Top of WORKING DATA
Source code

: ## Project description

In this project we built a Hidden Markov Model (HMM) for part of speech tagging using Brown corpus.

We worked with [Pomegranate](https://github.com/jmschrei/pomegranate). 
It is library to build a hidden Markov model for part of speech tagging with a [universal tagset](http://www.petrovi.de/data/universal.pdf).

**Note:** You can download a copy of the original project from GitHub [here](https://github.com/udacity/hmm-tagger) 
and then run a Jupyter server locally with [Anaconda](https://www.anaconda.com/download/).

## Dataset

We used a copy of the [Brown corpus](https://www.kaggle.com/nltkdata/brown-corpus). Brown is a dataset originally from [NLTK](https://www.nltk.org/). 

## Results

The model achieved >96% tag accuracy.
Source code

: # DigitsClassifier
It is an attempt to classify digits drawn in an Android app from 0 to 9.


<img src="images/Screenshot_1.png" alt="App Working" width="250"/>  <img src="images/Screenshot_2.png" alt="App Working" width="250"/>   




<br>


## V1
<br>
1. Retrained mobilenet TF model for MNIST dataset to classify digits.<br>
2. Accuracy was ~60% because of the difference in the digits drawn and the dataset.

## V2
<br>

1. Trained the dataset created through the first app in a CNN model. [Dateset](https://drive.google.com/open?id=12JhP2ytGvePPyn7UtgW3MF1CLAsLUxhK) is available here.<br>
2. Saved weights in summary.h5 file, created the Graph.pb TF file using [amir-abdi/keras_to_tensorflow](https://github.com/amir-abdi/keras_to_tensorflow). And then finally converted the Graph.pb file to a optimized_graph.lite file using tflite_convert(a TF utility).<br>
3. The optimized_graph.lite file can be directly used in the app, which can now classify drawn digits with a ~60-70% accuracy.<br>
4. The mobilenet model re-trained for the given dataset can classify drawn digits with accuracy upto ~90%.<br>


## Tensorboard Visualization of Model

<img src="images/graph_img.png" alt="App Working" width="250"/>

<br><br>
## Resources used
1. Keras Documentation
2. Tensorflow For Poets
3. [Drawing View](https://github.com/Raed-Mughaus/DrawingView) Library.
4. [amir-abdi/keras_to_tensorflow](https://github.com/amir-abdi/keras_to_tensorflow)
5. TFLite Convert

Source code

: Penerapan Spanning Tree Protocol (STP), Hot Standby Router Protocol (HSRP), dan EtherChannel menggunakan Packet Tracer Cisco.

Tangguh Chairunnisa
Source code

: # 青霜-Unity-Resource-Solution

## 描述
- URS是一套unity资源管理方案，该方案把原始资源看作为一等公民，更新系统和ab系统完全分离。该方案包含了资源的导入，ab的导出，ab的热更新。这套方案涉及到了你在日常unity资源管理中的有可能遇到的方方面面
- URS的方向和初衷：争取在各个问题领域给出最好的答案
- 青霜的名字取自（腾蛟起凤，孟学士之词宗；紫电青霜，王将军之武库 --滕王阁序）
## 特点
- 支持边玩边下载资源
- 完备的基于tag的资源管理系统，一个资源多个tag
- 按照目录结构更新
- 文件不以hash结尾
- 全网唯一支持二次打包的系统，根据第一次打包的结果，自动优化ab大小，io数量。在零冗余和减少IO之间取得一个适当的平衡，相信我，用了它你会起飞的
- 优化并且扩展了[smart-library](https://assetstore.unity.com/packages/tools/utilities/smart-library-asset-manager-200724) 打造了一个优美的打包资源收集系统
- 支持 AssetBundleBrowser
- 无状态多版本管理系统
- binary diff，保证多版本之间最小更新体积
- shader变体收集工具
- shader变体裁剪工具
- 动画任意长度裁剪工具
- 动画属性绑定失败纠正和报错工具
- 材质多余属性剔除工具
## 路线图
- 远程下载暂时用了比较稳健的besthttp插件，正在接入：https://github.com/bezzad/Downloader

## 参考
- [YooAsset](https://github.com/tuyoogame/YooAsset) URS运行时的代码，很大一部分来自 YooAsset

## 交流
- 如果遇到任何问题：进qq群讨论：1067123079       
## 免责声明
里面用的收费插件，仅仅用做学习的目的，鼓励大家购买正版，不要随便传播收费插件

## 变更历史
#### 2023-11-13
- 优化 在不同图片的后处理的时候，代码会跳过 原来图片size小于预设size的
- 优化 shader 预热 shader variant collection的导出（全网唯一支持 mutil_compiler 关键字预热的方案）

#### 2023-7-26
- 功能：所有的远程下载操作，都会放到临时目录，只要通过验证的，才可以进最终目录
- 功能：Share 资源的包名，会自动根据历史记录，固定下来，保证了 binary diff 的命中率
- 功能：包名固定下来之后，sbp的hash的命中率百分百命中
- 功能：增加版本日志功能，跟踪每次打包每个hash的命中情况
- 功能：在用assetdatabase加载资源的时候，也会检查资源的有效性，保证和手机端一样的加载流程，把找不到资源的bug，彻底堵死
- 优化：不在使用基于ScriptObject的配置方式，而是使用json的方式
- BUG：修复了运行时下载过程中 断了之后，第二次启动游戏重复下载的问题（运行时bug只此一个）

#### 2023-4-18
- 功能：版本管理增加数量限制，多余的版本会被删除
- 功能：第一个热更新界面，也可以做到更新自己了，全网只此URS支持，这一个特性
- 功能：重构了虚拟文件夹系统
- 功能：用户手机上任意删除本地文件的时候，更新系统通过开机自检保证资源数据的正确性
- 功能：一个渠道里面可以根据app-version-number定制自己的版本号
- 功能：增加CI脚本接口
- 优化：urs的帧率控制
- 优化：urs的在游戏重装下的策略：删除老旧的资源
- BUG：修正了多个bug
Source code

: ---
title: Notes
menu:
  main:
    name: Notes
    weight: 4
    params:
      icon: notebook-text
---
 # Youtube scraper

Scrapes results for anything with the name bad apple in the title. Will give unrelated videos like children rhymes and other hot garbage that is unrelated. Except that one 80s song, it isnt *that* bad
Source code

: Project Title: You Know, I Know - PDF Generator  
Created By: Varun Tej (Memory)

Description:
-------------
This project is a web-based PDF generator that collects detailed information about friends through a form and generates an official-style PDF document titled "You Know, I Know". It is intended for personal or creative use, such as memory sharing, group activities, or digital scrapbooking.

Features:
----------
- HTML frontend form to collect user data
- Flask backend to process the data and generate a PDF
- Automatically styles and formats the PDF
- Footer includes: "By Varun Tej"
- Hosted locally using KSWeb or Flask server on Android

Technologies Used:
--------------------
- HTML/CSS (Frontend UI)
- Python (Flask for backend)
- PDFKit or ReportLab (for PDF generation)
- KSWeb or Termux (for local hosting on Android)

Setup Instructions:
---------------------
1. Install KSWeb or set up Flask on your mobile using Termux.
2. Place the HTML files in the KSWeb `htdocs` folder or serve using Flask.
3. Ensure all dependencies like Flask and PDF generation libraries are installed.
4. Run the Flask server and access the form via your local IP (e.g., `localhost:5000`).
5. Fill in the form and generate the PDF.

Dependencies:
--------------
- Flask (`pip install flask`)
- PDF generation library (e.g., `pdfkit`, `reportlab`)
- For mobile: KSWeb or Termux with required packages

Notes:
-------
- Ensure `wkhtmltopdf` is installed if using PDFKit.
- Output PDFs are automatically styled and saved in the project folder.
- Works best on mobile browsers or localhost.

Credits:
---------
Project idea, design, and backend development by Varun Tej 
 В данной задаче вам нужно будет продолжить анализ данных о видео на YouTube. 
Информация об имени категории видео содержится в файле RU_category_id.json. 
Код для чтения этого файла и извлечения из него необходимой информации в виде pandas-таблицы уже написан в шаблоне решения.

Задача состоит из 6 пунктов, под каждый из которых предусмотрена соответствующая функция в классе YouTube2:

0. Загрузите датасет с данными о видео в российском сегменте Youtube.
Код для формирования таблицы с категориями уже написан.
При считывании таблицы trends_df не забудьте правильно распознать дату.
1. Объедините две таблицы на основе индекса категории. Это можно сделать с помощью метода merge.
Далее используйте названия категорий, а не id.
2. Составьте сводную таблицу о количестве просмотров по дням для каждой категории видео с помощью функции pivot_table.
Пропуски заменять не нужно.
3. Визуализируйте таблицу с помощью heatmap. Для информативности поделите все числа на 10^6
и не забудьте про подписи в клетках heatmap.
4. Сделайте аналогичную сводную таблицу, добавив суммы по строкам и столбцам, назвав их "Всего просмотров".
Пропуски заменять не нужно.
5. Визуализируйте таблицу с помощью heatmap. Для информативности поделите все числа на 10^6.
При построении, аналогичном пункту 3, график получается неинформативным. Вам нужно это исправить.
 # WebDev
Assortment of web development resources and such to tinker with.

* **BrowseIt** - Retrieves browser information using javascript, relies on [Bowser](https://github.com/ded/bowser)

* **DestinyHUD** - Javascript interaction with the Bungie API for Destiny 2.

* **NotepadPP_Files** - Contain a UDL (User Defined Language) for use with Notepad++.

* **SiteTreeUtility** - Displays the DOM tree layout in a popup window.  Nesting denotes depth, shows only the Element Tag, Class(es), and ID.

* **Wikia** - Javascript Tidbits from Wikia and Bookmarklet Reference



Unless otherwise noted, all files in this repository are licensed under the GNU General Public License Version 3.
Bottom of WORKING DATA
The answer should consist of the lines from the first line of the entries through the line with "from GitHub [here](https://github.com/udacity/hmm-tagger)", copied exactly.

- _RESULT OF THE EXERCISE_
Source code

: ## Project description

In this project we built a Hidden Markov Model (HMM) for part of speech tagging using Brown corpus.

We worked with [Pomegranate](https://github.com/jmschrei/pomegranate). 
It is library to build a hidden Markov model for part of speech tagging with a [universal tagset](http://www.petrovi.de/data/universal.pdf).

**Note:** You can download a copy of the original project from GitHub [here](https://github.com/udacity/hmm-tagger) 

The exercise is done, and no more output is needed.